Epistemology: Why Bad Experiences are Good
An epistemological concept that grabs my attention is the value of painful memories. It is my belief that all knowledge contributes to the growth and empowerment of the learner, but how can something help and hurt you at once?
“One of the most effective ways to create an enjoyable experience is to stack the painful parts of the experience early in the process.”
This article by James Clear discusses how enduring painful things earlier can results in an increasingly enjoyable overall experience. For instance, if you endure a long wait for a roller coaster, you will ultimately enjoy the ride itself much more. It’s a concept a known as delayed gratification; most things feel more rewarding if they are waited or worked for.

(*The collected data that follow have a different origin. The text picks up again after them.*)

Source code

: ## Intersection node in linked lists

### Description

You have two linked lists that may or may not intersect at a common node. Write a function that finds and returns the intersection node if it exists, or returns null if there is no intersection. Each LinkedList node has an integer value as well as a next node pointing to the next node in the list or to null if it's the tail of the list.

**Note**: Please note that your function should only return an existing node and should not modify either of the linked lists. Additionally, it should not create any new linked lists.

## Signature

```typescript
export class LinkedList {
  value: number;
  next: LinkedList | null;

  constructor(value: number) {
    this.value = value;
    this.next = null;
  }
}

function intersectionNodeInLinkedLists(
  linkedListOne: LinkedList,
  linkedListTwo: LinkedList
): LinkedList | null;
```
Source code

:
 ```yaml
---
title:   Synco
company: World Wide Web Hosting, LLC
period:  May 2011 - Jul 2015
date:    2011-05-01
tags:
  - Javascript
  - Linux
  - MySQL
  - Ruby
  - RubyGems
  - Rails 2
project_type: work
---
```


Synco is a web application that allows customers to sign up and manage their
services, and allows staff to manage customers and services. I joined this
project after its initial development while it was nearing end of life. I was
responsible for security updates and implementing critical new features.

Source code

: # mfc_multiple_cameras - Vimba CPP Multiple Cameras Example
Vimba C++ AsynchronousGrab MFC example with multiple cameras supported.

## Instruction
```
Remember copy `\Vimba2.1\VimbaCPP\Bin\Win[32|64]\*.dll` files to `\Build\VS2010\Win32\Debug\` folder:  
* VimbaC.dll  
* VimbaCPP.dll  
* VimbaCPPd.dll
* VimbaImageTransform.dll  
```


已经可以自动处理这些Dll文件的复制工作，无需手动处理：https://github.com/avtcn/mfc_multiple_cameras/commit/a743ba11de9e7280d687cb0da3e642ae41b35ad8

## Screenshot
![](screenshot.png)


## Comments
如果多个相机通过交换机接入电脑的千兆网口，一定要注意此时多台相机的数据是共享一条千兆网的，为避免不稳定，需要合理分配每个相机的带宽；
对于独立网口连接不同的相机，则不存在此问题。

I applied this concept to the greater picture of significant life experiences. We all have important moments in our lives that we never forget, and sometimes we wish that we could. As stated earlier, my belief is that all knowledge allows people to grow. This is where delayed gratification comes in; sooner or later in life, you will endure a great and agonizing hardship, whether it be at school, at home, socially, or otherwise. Let’s say, for instance, that you fail an important test. Not only is this a personal blow for you, but you’ve more than likely been met with your parents’ furious disappointment. You wish this horrible period of defeat would end so you can forget about it, but in actuality, this experience has been very helpful to you. Your memory of such tremendous regret will keep you from ever repeating this mistake. Thus, by enduring this painful experience, delayed gratification has rewarded you with the growth that comes with all knowledge.
It’s a simple lesson, but it’s an invaluable one. No matter how painful the experience, if you can bear to endure it, you will emerge a greater and more powerful person that you were before.